START The data

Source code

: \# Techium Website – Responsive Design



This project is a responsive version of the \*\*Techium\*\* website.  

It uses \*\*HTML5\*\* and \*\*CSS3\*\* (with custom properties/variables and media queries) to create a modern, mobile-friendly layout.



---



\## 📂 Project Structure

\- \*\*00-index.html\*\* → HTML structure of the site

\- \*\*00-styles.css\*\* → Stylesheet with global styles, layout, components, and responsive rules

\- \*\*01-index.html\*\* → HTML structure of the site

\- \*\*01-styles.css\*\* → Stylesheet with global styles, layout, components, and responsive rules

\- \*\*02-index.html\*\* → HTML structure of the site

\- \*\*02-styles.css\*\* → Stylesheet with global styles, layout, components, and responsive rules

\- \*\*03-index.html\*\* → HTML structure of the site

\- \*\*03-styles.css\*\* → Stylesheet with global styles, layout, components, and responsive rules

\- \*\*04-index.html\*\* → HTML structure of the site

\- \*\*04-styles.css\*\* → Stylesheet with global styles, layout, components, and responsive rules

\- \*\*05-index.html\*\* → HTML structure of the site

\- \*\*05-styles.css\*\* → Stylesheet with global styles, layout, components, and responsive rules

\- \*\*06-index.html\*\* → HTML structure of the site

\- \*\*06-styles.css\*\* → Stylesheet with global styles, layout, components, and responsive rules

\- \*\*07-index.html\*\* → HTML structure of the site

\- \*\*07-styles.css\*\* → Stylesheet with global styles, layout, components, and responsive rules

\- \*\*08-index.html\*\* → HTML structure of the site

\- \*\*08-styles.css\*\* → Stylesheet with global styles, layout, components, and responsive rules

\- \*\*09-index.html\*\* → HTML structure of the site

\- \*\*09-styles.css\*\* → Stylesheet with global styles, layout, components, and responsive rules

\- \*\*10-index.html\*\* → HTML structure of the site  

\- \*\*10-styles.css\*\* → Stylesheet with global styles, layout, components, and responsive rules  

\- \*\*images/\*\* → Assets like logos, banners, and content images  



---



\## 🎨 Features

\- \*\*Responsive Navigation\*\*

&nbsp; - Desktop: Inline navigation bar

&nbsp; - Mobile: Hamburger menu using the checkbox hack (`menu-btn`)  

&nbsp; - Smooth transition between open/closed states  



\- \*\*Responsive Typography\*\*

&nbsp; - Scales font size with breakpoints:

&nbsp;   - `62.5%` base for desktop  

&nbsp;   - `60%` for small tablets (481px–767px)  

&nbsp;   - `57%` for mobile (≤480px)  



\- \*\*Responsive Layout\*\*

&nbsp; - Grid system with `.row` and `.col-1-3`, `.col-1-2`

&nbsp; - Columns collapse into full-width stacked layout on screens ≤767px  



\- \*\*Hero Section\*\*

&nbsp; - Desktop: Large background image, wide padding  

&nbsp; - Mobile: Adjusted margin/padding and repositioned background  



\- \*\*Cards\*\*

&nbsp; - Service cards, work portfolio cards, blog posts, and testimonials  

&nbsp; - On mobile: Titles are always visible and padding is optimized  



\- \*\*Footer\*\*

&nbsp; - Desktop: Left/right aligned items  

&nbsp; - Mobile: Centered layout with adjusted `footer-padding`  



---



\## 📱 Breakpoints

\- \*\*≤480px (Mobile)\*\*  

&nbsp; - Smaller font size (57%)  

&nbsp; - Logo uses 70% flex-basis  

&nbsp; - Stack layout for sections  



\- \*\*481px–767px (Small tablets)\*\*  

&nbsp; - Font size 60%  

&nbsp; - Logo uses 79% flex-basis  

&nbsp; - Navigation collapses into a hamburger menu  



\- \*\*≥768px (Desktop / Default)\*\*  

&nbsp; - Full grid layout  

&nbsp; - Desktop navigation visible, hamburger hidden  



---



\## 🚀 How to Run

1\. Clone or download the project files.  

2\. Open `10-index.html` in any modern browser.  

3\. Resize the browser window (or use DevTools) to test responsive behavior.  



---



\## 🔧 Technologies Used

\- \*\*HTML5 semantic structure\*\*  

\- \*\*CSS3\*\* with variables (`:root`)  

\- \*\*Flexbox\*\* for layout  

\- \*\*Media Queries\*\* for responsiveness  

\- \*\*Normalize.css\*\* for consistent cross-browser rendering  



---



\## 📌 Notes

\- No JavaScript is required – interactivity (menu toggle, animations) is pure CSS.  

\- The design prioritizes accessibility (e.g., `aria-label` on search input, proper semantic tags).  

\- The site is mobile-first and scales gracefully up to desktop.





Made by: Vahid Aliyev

END The data

▸ **Goal of the exercise**
Without altering a single word, set down all the entries again.

▸ **Answer box**
Source code

: \# Techium Website – Responsive Design



This project is a responsive version of the \*\*Techium\*\* website.  

It uses \*\*HTML5\*\* and \*\*CSS3\*\* (with custom properties/variables and media queries) to create a modern, mobile-friendly layout.



---



\## 📂 Project Structure

\- \*\*00-index.html\*\* → HTML structure of the site

\- \*\*00-styles.css\*\* → Stylesheet with global styles, layout, components, and responsive rules

\- \*\*01-index.html\*\* → HTML structure of the site

\- \*\*01-styles.css\*\* → Stylesheet with global styles, layout, components, and responsive rules

\- \*\*02-index.html\*\* → HTML structure of the site

\- \*\*02-styles.css\*\* → Stylesheet with global styles, layout, components, and responsive rules

\- \*\*03-index.html\*\* → HTML structure of the site

\- \*\*03-styles.css\*\* → Stylesheet with global styles, layout, components, and responsive rules

\- \*\*04-index.html\*\* → HTML structure of the site

\- \*\*04-styles.css\*\* → Stylesheet with global styles, layout, components, and responsive rules

\- \*\*05-index.html\*\* → HTML structure of the site

\- \*\*05-styles.css\*\* → Stylesheet with global styles, layout, components, and responsive rules

\- \*\*06-index.html\*\* → HTML structure of the site

\- \*\*06-styles.css\*\* → Stylesheet with global styles, layout, components, and responsive rules

\- \*\*07-index.html\*\* → HTML structure of the site

\- \*\*07-styles.css\*\* → Stylesheet with global styles, layout, components, and responsive rules

\- \*\*08-index.html\*\* → HTML structure of the site

\- \*\*08-styles.css\*\* → Stylesheet with global styles, layout, components, and responsive rules

\- \*\*09-index.html\*\* → HTML structure of the site

\- \*\*09-styles.css\*\* → Stylesheet with global styles, layout, components, and responsive rules

\- \*\*10-index.html\*\* → HTML structure of the site  

\- \*\*10-styles.css\*\* → Stylesheet with global styles, layout, components, and responsive rules  

\- \*\*images/\*\* → Assets like logos, banners, and content images  



---



\## 🎨 Features

\- \*\*Responsive Navigation\*\*

&nbsp; - Desktop: Inline navigation bar

&nbsp; - Mobile: Hamburger menu using the checkbox hack (`menu-btn`)  

&nbsp; - Smooth transition between open/closed states  



\- \*\*Responsive Typography\*\*

&nbsp; - Scales font size with breakpoints:

&nbsp;   - `62.5%` base for desktop  

&nbsp;   - `60%` for small tablets (481px–767px)  

&nbsp;   - `57%` for mobile (≤480px)  



\- \*\*Responsive Layout\*\*

&nbsp; - Grid system with `.row` and `.col-1-3`, `.col-1-2`

&nbsp; - Columns collapse into full-width stacked layout on screens ≤767px  



\- \*\*Hero Section\*\*

&nbsp; - Desktop: Large background image, wide padding  

&nbsp; - Mobile: Adjusted margin/padding and repositioned background  



\- \*\*Cards\*\*

&nbsp; - Service cards, work portfolio cards, blog posts, and testimonials  

&nbsp; - On mobile: Titles are always visible and padding is optimized  



\- \*\*Footer\*\*

&nbsp; - Desktop: Left/right aligned items  

&nbsp; - Mobile: Centered layout with adjusted `footer-padding`  



---



\## 📱 Breakpoints

\- \*\*≤480px (Mobile)\*\*  

&nbsp; - Smaller font size (57%)  

&nbsp; - Logo uses 70% flex-basis  

&nbsp; - Stack layout for sections  



\- \*\*481px–767px (Small tablets)\*\*  

&nbsp; - Font size 60%  

&nbsp; - Logo uses 79% flex-basis  

&nbsp; - Navigation collapses into a hamburger menu  



\- \*\*≥768px (Desktop / Default)\*\*  

&nbsp; - Full grid layout  

&nbsp; - Desktop navigation visible, hamburger hidden  



---



\## 🚀 How to Run

1\. Clone or download the project files.  

2\. Open `10-index.html` in any modern browser.  

3\. Resize the browser window (or use DevTools) to test responsive behavior.  



---



\## 🔧 Technologies Used

\- \*\*HTML5 semantic structure\*\*  

\- \*\*CSS3\*\* with variables (`:root`)  

\- \*\*Flexbox\*\* for layout  

\- \*\*Media Queries\*\* for responsiveness  

\- \*\*Normalize.css\*\* for consistent cross-browser rendering  



---



\## 📌 Notes

\- No JavaScript is required – interactivity (menu toggle, animations) is pure CSS.  

\- The design prioritizes accessibility (e.g., `aria-label` on search input, proper semantic tags).  

\- The site is mobile-first and scales gracefully up to desktop.





Made by: Vahid Aliyev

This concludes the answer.